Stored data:
_ _ _

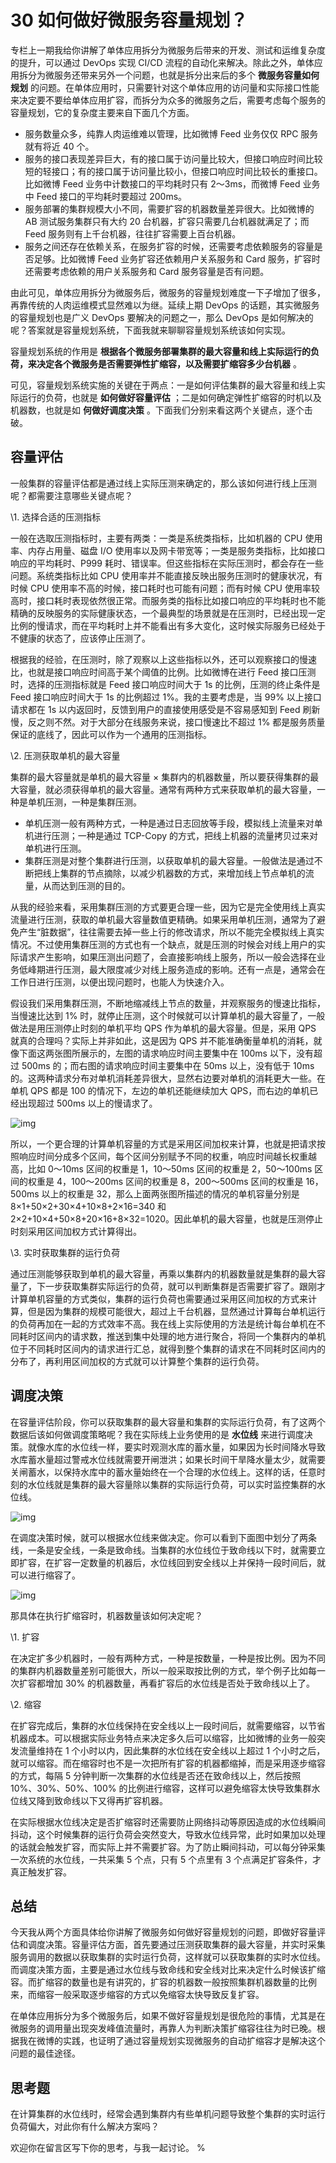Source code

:30 如何做好微服务容量规划？
===============

专栏上一期我给你讲解了单体应用拆分为微服务后带来的开发、测试和运维复杂度的提升，可以通过 DevOps 实现 CI/CD 流程的自动化来解决。除此之外，单体应用拆分为微服务还带来另外一个问题，也就是拆分出来后的多个  **微服务容量如何规划**    的问题。在单体应用时，只需要针对这个单体应用的访问量和实际接口性能来决定要不要给单体应用扩容，而拆分为众多的微服务之后，需要考虑每个服务的容量规划，它的复杂度主要来自下面几个方面。

* 服务数量众多，纯靠人肉运维难以管理，比如微博 Feed 业务仅仅 RPC 服务就有将近 40 个。
* 服务的接口表现差异巨大，有的接口属于访问量比较大，但接口响应时间比较短的轻接口；有的接口属于访问量比较小，但接口响应时间比较长的重接口。比如微博 Feed 业务中计数接口的平均耗时只有 2～3ms，而微博 Feed 业务中 Feed 接口的平均耗时要超过 200ms。
* 服务部署的集群规模大小不同，需要扩容的机器数量差异很大。比如微博的 AB 测试服务集群只有大约 20 台机器，扩容只需要几台机器就满足了；而 Feed 服务则有上千台机器，往往扩容需要上百台机器。
* 服务之间还存在依赖关系，在服务扩容的时候，还需要考虑依赖服务的容量是否足够。比如微博 Feed 业务扩容还依赖用户关系服务和 Card 服务，扩容时还需要考虑依赖的用户关系服务和 Card 服务容量是否有问题。

由此可见，单体应用拆分为微服务后，微服务的容量规划难度一下子增加了很多，再靠传统的人肉运维模式显然难以为继。延续上期 DevOps 的话题，其实微服务的容量规划也是广义 DevOps 要解决的问题之一，那么 DevOps 是如何解决的呢？答案就是容量规划系统，下面我就来聊聊容量规划系统该如何实现。

容量规划系统的作用是  **根据各个微服务部署集群的最大容量和线上实际运行的负荷，来决定各个微服务是否需要弹性扩缩容，以及需要扩缩容多少台机器** 。

可见，容量规划系统实施的关键在于两点：一是如何评估集群的最大容量和线上实际运行的负荷，也就是  **如何做好容量评估** ；二是如何确定弹性扩缩容的时机以及机器数，也就是如  **何做好调度决策** 。下面我们分别来看这两个关键点，逐个击破。

容量评估
----

一般集群的容量评估都是通过线上实际压测来确定的，那么该如何进行线上压测呢？都需要注意哪些关键点呢？

\\1. 选择合适的压测指标

一般在选取压测指标时，主要有两类：一类是系统类指标，比如机器的 CPU 使用率、内存占用量、磁盘 I/O 使用率以及网卡带宽等；一类是服务类指标，比如接口响应的平均耗时、P999 耗时、错误率。但这些指标在实际压测时，都会存在一些问题。系统类指标比如 CPU 使用率并不能直接反映出服务压测时的健康状况，有时候 CPU 使用率不高的时候，接口耗时也可能有问题；而有时候 CPU 使用率较高时，接口耗时表现依然很正常。而服务类的指标比如接口响应的平均耗时也不能精确的反映服务的实际健康状态，一个最典型的场景就是在压测时，已经出现一定比例的慢请求，而在平均耗时上并不能看出有多大变化，这时候实际服务已经处于不健康的状态了，应该停止压测了。

根据我的经验，在压测时，除了观察以上这些指标以外，还可以观察接口的慢速比，也就是接口响应时间高于某个阈值的比例。比如微博在进行 Feed 接口压测时，选择的压测指标就是 Feed 接口响应时间大于 1s 的比例，压测的终止条件是 Feed 接口响应时间大于 1s 的比例超过 1%。我的主要考虑是，当 99% 以上接口请求都在 1s 以内返回时，反馈到用户的直接使用感受是不容易感知到 Feed 刷新慢，反之则不然。对于大部分在线服务来说，接口慢速比不超过 1% 都是服务质量保证的底线了，因此可以作为一个通用的压测指标。

\\2. 压测获取单机的最大容量

集群的最大容量就是单机的最大容量 × 集群内的机器数量，所以要获得集群的最大容量，就必须获得单机的最大容量。通常有两种方式来获取单机的最大容量，一种是单机压测，一种是集群压测。

* 单机压测一般有两种方式，一种是通过日志回放等手段，模拟线上流量来对单机进行压测；一种是通过 TCP-Copy 的方式，把线上机器的流量拷贝过来对单机进行压测。
* 集群压测是对整个集群进行压测，以获取单机的最大容量。一般做法是通过不断把线上集群的节点摘除，以减少机器数的方式，来增加线上节点单机的流量，从而达到压测的目的。

从我的经验来看，采用集群压测的方式要更合理一些，因为它是完全使用线上真实流量进行压测，获取的单机最大容量数值更精确。如果采用单机压测，通常为了避免产生“脏数据”，往往需要去掉一些上行的修改请求，所以不能完全模拟线上真实情况。不过使用集群压测的方式也有一个缺点，就是压测的时候会对线上用户的实际请求产生影响，如果压测出问题了，会直接影响线上服务，所以一般会选择在业务低峰期进行压测，最大限度减少对线上服务造成的影响。还有一点是，通常会在工作日进行压测，以便出现问题时，也能人为快速介入。

假设我们采用集群压测，不断地缩减线上节点的数量，并观察服务的慢速比指标，当慢速比达到 1% 时，就停止压测，这个时候就可以计算单机的最大容量了，一般做法是用压测停止时刻的单机平均 QPS 作为单机的最大容量。但是，采用 QPS 就真的合理吗？实际上并非如此，这是因为 QPS 并不能准确衡量单机的消耗，就像下面这两张图所展示的，左图的请求响应时间主要集中在 100ms 以下，没有超过 500ms 的；而右图的请求响应时间主要集中在 50ms 以上，没有低于 10ms 的。这两种请求分布对单机消耗差异很大，显然右边要对单机的消耗更大一些。在单机 QPS 都是 100 的情况下，左边的单机还能继续加大 QPS，而右边的单机已经出现超过 500ms 以上的慢请求了。

![img](assets/c9a544b649bfba7d4d760147cb9a301c.png)

所以，一个更合理的计算单机容量的方式是采用区间加权来计算，也就是把请求按照响应时间分成多个区间，每个区间分别赋予不同的权重，响应时间越长权重越高，比如 0～10ms 区间的权重是 1，10～50ms 区间的权重是 2，50～100ms 区间的权重是 4，100～200ms 区间的权重是 8，200～500ms 区间的权重是 16，500ms 以上的权重是 32，那么上面两张图所描述的情况的单机容量分别是 8×1+50×2+30×4+10×8+2×16=340 和 2×2+10×4+50×8+20×16+8×32=1020。因此单机的最大容量，也就是压测停止时刻采用区间加权方式计算得出。

\\3. 实时获取集群的运行负荷

通过压测能够获取到单机的最大容量，再乘以集群内的机器数量就是集群的最大容量了，下一步获取集群实际运行的负荷，就可以判断集群是否需要扩容了。跟刚才计算单机容量的方式类似，集群的运行负荷也需要通过采用区间加权的方式来计算，但是因为集群的规模可能很大，超过上千台机器，显然通过计算每台单机运行的负荷再加在一起的方式效率不高。我在线上实际使用的方法是统计每台单机在不同耗时区间内的请求数，推送到集中处理的地方进行聚合，将同一个集群内的单机位于不同耗时区间内的请求进行汇总，就得到整个集群的请求在不同耗时区间内的分布了，再利用区间加权的方式就可以计算整个集群的运行负荷。

调度决策
----

在容量评估阶段，你可以获取集群的最大容量和集群的实际运行负荷，有了这两个数据后该如何做调度策略呢？我在实际线上业务使用的是  **水位线**    来进行调度决策。就像水库的水位线一样，要实时观测水库的蓄水量，如果因为长时间降水导致水库蓄水量超过警戒水位线就需要开闸泄洪；如果长时间干旱降水量太少，就需要关闸蓄水，以保持水库中的蓄水量始终在一个合理的水位线上。这样的话，任意时刻的水位线就是集群的最大容量除以集群的实际运行负荷，可以实时监控集群的水位线。

![img](assets/f51ace4e71f40600920331d1a7d7fe4e.png)

在调度决策时候，就可以根据水位线来做决定。你可以看到下面图中划分了两条线，一条是安全线，一条是致命线。当集群的水位线位于致命线以下时，就需要立即扩容，在扩容一定数量的机器后，水位线回到安全线以上并保持一段时间后，就可以进行缩容了。

![img](assets/ff14c602b1d2a5df8949c620f01aee7d.png)

那具体在执行扩缩容时，机器数量该如何决定呢？

\\1. 扩容

在决定扩多少机器时，一般有两种方式，一种是按数量，一种是按比例。因为不同的集群内机器数量差别可能很大，所以一般采取按比例的方式，举个例子比如每一次扩容都增加 30% 的机器数量，再看扩容后的水位线是否处于致命线以上了。

\\2. 缩容

在扩容完成后，集群的水位线保持在安全线以上一段时间后，就需要缩容，以节省机器成本。可以根据实际业务特点来决定多久后可以缩容，比如微博的业务一般突发流量维持在 1 个小时以内，因此集群的水位线在安全线以上超过 1 个小时之后，就可以缩容。而在缩容时也不是一次把所有扩容的机器都缩掉，而是采用逐步缩容的方式，每隔 5 分钟判断一次集群的水位线是否还在致命线以上，然后按照 10%、30%、50%、100% 的比例进行缩容，这样可以避免缩容太快导致集群水位线又降到致命线以下又得再扩容机器。

在实际根据水位线决定是否扩缩容时还需要防止网络抖动等原因造成的水位线瞬间抖动，这个时候集群的运行负荷会突然变大，导致水位线异常，此时如果加以处理的话就会触发扩容，而实际上并不需要扩容。为了防止瞬间抖动，可以每分钟采集一次系统的水位线，一共采集 5 个点，只有 5 个点里有 3 个点满足扩容条件，才真正触发扩容。

总结
---

今天我从两个方面具体给你讲解了微服务如何做好容量规划的问题，即做好容量评估和调度决策。容量评估方面，首先要通过压测获取集群的最大容量，并实时采集服务调用的数据以获取集群的实时运行负荷，这样就可以获取集群的实时水位线。而调度决策方面，主要是通过水位线与致命线和安全线对比来决定什么时候该扩缩容。而扩缩容的数量也是有讲究的，扩容的机器数一般按照集群机器数量的比例来，而缩容一般采取逐步缩容的方式以免缩容太快导致反复扩容。

在单体应用拆分为多个微服务后，如果不做好容量规划是很危险的事情，尤其是在微服务的调用量出现突发峰值流量时，再靠人为判断决策扩缩容往往为时已晚。根据我在微博的实践，也证明了通过容量规划实现微服务的自动扩缩容才是解决这个问题的最佳途径。

思考题
---

在计算集群的水位线时，经常会遇到集群内有些单机问题导致整个集群的实时运行负荷偏大，对此你有什么解决方案吗？

欢迎你在留言区写下你的思考，与我一起讨论。 %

_ _ _

■ Task to complete: Only lines with the word "assets" count here; copy every one from the records.

■ Solution to this problem:
![img](assets/c9a544b649bfba7d4d760147cb9a301c.png)
![img](assets/f51ace4e71f40600920331d1a7d7fe4e.png)
![img](assets/ff14c602b1d2a5df8949c620f01aee7d.png)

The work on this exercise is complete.